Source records
__________

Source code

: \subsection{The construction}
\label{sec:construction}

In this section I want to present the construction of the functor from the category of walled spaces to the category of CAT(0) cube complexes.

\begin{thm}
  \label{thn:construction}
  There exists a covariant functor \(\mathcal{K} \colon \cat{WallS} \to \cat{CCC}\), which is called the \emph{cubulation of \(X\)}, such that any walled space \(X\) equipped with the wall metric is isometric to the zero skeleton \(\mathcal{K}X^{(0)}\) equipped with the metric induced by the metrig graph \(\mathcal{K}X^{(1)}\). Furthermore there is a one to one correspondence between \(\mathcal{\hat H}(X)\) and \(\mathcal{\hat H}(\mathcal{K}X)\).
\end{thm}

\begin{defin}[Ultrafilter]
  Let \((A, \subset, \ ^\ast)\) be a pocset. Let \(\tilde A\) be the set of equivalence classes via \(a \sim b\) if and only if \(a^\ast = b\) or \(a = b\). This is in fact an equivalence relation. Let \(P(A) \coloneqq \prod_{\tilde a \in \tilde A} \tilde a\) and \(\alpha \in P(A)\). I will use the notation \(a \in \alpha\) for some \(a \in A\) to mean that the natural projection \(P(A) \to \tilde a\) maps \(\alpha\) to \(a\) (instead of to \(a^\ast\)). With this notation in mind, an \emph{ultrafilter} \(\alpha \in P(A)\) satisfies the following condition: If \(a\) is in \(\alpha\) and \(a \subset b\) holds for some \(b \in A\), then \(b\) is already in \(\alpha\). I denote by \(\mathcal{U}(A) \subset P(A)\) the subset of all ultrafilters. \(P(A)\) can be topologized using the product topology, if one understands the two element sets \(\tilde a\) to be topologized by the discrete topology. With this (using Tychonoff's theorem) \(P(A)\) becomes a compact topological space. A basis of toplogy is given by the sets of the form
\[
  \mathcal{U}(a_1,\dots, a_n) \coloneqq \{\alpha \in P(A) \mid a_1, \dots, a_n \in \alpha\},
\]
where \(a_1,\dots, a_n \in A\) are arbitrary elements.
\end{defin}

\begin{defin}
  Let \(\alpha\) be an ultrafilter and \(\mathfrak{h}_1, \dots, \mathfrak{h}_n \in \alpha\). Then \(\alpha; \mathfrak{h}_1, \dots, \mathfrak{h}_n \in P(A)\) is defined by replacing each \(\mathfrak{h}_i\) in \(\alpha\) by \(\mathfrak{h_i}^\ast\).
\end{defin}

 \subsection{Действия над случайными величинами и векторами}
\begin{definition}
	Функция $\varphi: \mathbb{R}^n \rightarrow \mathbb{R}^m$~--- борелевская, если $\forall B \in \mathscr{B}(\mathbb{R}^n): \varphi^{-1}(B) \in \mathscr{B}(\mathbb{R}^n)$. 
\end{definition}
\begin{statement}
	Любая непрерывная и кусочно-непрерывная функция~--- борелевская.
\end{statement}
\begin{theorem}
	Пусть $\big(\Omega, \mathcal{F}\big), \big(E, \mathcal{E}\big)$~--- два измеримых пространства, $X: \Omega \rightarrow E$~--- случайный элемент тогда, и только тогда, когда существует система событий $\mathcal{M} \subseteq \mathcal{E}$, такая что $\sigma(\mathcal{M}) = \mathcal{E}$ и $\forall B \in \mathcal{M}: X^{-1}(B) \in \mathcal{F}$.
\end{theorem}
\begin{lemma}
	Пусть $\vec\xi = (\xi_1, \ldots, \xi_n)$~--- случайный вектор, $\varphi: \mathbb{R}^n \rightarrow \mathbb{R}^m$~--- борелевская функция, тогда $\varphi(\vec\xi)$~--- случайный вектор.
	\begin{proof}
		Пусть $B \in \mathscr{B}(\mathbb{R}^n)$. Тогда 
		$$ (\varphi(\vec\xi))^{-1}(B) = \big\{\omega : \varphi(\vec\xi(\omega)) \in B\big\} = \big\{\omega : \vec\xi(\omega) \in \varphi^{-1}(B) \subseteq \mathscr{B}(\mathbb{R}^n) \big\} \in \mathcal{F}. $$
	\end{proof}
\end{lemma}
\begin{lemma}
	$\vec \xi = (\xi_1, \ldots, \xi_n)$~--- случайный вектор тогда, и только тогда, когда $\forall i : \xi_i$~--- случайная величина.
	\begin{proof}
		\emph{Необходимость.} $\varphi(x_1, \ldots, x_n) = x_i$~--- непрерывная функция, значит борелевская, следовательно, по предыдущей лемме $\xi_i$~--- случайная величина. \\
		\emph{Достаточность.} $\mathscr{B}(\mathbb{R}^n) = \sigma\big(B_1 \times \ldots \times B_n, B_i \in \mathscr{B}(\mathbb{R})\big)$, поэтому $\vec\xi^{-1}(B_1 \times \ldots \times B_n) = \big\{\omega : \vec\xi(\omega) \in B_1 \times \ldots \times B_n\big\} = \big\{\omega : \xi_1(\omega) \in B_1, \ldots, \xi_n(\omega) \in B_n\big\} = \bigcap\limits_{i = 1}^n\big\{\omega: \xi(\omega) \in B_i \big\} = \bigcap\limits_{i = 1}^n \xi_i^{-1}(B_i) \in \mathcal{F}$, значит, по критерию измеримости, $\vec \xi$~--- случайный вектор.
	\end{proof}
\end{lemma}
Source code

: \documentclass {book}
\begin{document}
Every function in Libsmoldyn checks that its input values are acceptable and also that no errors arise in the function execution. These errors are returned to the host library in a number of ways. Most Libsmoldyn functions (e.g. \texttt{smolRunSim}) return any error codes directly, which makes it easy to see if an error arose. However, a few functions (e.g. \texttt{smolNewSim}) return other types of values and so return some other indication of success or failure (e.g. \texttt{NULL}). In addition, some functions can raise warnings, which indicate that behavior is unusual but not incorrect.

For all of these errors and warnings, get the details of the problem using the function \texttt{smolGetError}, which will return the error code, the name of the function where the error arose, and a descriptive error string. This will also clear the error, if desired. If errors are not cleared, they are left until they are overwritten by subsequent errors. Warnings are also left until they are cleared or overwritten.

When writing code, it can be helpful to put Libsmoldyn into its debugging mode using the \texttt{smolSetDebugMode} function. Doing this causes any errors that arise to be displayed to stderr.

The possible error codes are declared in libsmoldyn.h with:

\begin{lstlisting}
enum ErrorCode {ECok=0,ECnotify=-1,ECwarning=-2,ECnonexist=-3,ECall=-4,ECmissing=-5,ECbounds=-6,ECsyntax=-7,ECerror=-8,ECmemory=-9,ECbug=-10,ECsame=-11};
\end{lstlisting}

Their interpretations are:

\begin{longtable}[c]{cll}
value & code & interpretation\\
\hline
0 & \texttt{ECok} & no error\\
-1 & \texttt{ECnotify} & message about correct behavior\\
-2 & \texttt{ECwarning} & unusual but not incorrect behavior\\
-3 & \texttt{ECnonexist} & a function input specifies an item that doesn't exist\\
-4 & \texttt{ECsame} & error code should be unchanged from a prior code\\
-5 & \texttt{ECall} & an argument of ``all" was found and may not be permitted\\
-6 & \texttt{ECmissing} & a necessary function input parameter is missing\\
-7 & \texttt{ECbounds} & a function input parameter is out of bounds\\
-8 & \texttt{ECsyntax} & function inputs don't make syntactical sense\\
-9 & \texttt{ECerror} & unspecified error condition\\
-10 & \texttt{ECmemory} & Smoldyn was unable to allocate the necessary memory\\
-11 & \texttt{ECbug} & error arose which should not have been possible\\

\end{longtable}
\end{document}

__________

**Exercise aim:** Going line by line through the entries above, count each line that has the word "только", then state the count alone.

**Your response:** 2